Dataset entries:
Segment Open
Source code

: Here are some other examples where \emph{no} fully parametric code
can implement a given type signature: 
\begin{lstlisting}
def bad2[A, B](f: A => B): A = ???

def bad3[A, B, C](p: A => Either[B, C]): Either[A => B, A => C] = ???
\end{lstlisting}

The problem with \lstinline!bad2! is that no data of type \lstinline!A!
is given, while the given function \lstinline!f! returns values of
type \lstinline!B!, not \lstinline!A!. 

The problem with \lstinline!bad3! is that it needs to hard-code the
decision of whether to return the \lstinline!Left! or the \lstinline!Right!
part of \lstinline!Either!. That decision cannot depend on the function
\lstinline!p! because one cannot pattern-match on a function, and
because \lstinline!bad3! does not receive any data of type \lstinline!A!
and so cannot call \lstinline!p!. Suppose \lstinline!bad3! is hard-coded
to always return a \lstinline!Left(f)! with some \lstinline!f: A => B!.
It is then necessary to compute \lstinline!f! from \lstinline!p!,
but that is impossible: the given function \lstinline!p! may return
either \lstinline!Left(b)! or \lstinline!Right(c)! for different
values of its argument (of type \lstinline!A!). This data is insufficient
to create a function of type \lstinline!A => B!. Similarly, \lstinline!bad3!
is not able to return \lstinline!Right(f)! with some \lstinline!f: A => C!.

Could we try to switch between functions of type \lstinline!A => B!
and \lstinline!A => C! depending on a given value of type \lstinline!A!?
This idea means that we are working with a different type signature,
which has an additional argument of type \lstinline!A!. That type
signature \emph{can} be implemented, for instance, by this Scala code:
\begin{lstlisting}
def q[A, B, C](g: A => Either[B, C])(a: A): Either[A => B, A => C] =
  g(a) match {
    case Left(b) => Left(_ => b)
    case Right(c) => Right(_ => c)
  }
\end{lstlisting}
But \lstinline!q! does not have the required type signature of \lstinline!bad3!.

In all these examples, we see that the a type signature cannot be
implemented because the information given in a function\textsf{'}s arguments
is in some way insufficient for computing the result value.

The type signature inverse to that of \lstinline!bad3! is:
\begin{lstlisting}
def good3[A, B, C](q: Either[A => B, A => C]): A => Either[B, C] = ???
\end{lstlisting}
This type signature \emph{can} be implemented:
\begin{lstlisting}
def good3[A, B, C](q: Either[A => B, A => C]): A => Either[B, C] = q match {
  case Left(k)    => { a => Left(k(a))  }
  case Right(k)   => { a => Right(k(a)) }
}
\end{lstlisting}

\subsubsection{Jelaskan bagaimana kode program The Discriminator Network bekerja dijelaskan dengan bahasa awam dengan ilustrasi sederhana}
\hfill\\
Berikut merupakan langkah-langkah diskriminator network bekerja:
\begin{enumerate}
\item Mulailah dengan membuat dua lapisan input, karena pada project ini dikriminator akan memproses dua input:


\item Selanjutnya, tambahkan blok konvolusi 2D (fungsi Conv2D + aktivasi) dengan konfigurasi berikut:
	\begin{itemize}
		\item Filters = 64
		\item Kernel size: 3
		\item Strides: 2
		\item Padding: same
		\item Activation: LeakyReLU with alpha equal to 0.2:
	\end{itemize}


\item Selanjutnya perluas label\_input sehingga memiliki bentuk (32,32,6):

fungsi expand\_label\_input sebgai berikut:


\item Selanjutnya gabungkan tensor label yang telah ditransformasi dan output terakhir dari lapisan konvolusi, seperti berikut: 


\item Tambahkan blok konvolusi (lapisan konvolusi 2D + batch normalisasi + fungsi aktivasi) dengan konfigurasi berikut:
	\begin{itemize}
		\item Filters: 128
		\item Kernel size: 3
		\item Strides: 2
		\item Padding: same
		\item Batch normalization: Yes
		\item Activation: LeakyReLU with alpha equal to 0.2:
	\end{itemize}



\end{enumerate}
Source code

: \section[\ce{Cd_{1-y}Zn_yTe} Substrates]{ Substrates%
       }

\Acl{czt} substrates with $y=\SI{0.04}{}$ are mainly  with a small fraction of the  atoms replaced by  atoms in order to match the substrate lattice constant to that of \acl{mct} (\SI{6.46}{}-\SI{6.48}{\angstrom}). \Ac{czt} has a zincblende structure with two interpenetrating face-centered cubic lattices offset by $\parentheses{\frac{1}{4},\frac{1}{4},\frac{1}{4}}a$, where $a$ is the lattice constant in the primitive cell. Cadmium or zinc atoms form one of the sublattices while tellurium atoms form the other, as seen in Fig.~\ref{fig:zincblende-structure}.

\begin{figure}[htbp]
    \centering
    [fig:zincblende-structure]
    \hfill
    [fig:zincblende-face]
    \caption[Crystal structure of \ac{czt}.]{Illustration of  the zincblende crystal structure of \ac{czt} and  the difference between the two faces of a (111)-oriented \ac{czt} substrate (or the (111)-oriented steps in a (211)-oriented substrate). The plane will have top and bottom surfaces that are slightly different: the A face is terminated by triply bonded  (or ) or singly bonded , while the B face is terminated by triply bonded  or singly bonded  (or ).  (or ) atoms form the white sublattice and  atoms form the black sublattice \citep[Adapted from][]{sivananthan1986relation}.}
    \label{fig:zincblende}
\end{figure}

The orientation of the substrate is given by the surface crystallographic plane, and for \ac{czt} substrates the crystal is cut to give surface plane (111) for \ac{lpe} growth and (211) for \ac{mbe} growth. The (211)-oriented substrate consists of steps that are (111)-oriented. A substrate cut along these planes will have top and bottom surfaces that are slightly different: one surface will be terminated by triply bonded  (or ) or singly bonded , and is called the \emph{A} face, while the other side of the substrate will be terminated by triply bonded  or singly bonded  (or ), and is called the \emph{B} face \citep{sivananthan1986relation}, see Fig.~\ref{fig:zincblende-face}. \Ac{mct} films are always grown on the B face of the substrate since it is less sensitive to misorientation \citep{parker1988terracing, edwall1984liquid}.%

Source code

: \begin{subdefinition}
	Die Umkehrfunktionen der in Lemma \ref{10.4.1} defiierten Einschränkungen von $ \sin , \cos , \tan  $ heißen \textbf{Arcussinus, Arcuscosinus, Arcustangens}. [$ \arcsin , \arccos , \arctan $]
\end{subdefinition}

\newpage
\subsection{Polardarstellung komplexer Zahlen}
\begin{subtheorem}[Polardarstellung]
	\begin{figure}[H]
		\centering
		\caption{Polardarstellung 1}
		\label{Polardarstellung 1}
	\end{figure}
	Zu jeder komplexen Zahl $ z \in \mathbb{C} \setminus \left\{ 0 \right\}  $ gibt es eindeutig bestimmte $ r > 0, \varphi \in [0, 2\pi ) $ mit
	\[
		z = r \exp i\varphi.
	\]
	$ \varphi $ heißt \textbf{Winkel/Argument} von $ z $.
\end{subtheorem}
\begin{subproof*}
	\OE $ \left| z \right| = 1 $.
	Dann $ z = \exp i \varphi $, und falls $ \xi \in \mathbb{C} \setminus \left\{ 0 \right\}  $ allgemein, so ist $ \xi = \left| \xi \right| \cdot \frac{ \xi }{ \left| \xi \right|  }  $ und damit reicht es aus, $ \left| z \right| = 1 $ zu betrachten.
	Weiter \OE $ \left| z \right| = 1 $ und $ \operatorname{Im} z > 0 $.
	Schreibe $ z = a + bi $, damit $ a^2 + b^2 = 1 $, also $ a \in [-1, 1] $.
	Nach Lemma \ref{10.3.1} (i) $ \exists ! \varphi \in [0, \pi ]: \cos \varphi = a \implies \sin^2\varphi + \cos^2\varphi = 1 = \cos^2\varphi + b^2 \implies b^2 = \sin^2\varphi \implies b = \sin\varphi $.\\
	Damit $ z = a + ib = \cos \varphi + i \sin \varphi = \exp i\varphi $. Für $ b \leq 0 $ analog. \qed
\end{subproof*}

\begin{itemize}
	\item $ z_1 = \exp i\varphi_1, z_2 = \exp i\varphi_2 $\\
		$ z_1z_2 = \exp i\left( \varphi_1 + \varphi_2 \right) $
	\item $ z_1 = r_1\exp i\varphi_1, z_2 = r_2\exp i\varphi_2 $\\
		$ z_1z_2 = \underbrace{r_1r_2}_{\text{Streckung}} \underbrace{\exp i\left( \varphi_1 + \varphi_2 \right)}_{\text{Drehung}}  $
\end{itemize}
Segment Closed
■ **TRY IT**: The lines above that hold "konfigurasi" are the result; show every one of them.

■ **SOLVED PROBLEM**:
\item Selanjutnya, tambahkan blok konvolusi 2D (fungsi Conv2D + aktivasi) dengan konfigurasi berikut:
\item Tambahkan blok konvolusi (lapisan konvolusi 2D + batch normalisasi + fungsi aktivasi) dengan konfigurasi berikut:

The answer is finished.